[Supplied entries]

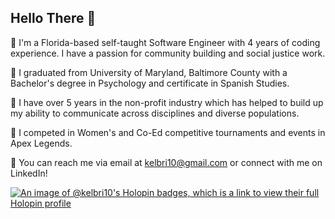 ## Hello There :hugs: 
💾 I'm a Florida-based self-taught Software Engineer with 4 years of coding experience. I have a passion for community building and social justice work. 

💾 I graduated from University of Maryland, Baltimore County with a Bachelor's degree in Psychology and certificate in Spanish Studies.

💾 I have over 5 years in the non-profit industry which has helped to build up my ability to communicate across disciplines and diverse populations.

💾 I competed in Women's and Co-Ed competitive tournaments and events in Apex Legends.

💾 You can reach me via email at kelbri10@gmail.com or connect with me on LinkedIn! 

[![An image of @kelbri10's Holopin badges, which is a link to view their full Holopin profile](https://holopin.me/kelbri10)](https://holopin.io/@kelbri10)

--

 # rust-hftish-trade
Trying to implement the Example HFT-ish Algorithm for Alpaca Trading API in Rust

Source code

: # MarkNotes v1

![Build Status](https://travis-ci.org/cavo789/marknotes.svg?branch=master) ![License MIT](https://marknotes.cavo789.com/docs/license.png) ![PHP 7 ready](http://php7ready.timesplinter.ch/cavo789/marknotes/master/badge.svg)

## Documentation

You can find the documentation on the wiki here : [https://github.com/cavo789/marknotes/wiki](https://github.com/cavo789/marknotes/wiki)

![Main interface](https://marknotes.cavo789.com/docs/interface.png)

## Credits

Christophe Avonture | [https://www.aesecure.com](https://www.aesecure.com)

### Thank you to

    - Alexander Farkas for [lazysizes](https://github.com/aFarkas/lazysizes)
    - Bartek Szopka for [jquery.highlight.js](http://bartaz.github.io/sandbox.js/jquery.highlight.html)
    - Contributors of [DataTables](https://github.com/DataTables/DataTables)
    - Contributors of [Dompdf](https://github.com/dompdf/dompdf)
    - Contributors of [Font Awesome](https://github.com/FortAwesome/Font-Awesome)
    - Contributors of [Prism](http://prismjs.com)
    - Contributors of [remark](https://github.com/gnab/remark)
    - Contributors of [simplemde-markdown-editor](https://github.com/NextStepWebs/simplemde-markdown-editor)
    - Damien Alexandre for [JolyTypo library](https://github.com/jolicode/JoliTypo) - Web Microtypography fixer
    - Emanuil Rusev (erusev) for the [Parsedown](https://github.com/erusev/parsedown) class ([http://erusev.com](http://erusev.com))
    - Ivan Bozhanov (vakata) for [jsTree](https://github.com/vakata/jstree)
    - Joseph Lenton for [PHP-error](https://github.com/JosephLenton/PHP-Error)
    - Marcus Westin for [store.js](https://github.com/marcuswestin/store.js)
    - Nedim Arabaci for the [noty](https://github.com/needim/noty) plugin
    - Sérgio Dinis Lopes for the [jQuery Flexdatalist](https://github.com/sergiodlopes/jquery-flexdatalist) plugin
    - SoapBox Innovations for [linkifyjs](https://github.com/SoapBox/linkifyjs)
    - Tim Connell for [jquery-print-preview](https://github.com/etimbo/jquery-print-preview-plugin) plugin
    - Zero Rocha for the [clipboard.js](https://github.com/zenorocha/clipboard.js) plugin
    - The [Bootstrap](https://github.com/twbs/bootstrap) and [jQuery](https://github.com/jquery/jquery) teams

[Task statement]
Above are some records. Reproduce the lines from the one with "## Hello There" down to the one with "[![An image of", keeping both, and leave every picture out.

[Expected answer]
 ## Hello There :hugs: 
💾 I'm a Florida-based self-taught Software Engineer with 4 years of coding experience. I have a passion for community building and social justice work. 

💾 I graduated from University of Maryland, Baltimore County with a Bachelor's degree in Psychology and certificate in Spanish Studies.

💾 I have over 5 years in the non-profit industry which has helped to build up my ability to communicate across disciplines and diverse populations.

💾 I competed in Women's and Co-Ed competitive tournaments and events in Apex Legends.

💾 You can reach me via email at kelbri10@gmail.com or connect with me on LinkedIn! 

[![An image of @kelbri10's Holopin badges, which is a link to view their full Holopin profile](https://holopin.me/kelbri10)](https://holopin.io/@kelbri10)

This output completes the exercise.